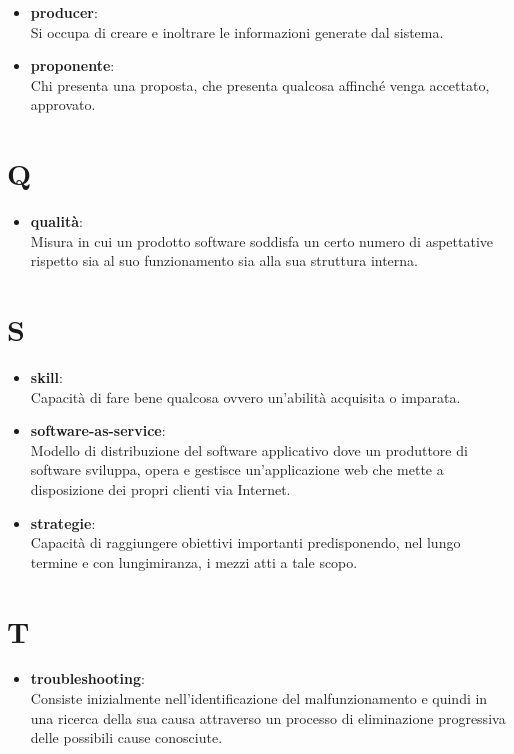 \documentclass[a4paper, oneside, openany, dvipsnames, table]{article}
\begin{document}
\begin{itemize}
\item \textbf{producer}:\\	Si occupa di creare e inoltrare le informazioni generate dal sistema.
\end{itemize}

\begin{itemize}
\item \textbf{proponente}:\\	Chi presenta una proposta, che presenta qualcosa affinché venga accettato, approvato.
\end{itemize}

\newpage
\section{Q}
\begin{itemize}
\item \textbf{qualità}:\\	Misura in cui un prodotto software soddisfa un certo numero di aspettative rispetto sia al suo funzionamento sia alla sua struttura interna.
\end{itemize}

\newpage
\section{S}
\begin{itemize}
\item \textbf{skill}:\\	Capacità di fare bene qualcosa ovvero un'abilità acquisita o imparata.
\end{itemize}

\begin{itemize}
\item \textbf{software-as-service}:\\	Modello di distribuzione del software applicativo dove un produttore di software sviluppa, opera e gestisce un'applicazione web che mette a disposizione dei propri clienti via Internet.
\end{itemize}

\begin{itemize}
\item \textbf{strategie}:\\	Capacità di raggiungere obiettivi importanti predisponendo, nel lungo termine e con lungimiranza, i mezzi atti a tale scopo.
\end{itemize}


\newpage
\section{T}
\begin{itemize}
\item \textbf{troubleshooting}:\\	Consiste inizialmente nell'identificazione del malfunzionamento e quindi in una ricerca della sua causa attraverso un processo di eliminazione progressiva delle possibili cause conosciute.
\end{itemize}
\end{document}
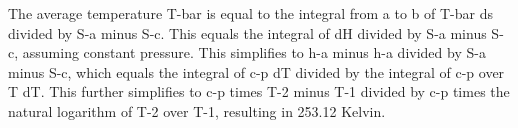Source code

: The average temperature T-bar is equal to the integral from a to b of T-bar ds divided by S-a minus S-c. This equals the integral of dH divided by S-a minus S-c, assuming constant pressure. This simplifies to h-a minus h-a divided by S-a minus S-c, which equals the integral of c-p dT divided by the integral of c-p over T dT. This further simplifies to c-p times T-2 minus T-1 divided by c-p times the natural logarithm of T-2 over T-1, resulting in 253.12 Kelvin.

====================

This calls for an exact copy of all the entries above, with the pictures omitted.

# Exercise response
 \documentclass[a4paper, oneside, openany, dvipsnames, table]{article}
\begin{document}
\begin{itemize}
\item \textbf{producer}:\\	Si occupa di creare e inoltrare le informazioni generate dal sistema.
\end{itemize}

\begin{itemize}
\item \textbf{proponente}:\\	Chi presenta una proposta, che presenta qualcosa affinché venga accettato, approvato.
\end{itemize}

\newpage
\section{Q}
\begin{itemize}
\item \textbf{qualità}:\\	Misura in cui un prodotto software soddisfa un certo numero di aspettative rispetto sia al suo funzionamento sia alla sua struttura interna.
\end{itemize}

\newpage
\section{S}
\begin{itemize}
\item \textbf{skill}:\\	Capacità di fare bene qualcosa ovvero un'abilità acquisita o imparata.
\end{itemize}

\begin{itemize}
\item \textbf{software-as-service}:\\	Modello di distribuzione del software applicativo dove un produttore di software sviluppa, opera e gestisce un'applicazione web che mette a disposizione dei propri clienti via Internet.
\end{itemize}

\begin{itemize}
\item \textbf{strategie}:\\	Capacità di raggiungere obiettivi importanti predisponendo, nel lungo termine e con lungimiranza, i mezzi atti a tale scopo.
\end{itemize}


\newpage
\section{T}
\begin{itemize}
\item \textbf{troubleshooting}:\\	Consiste inizialmente nell'identificazione del malfunzionamento e quindi in una ricerca della sua causa attraverso un processo di eliminazione progressiva delle possibili cause conosciute.
\end{itemize}
\end{document}
Source code

: The average temperature T-bar is equal to the integral from a to b of T-bar ds divided by S-a minus S-c. This equals the integral of dH divided by S-a minus S-c, assuming constant pressure. This simplifies to h-a minus h-a divided by S-a minus S-c, which equals the integral of c-p dT divided by the integral of c-p over T dT. This further simplifies to c-p times T-2 minus T-1 divided by c-p times the natural logarithm of T-2 over T-1, resulting in 253.12 Kelvin.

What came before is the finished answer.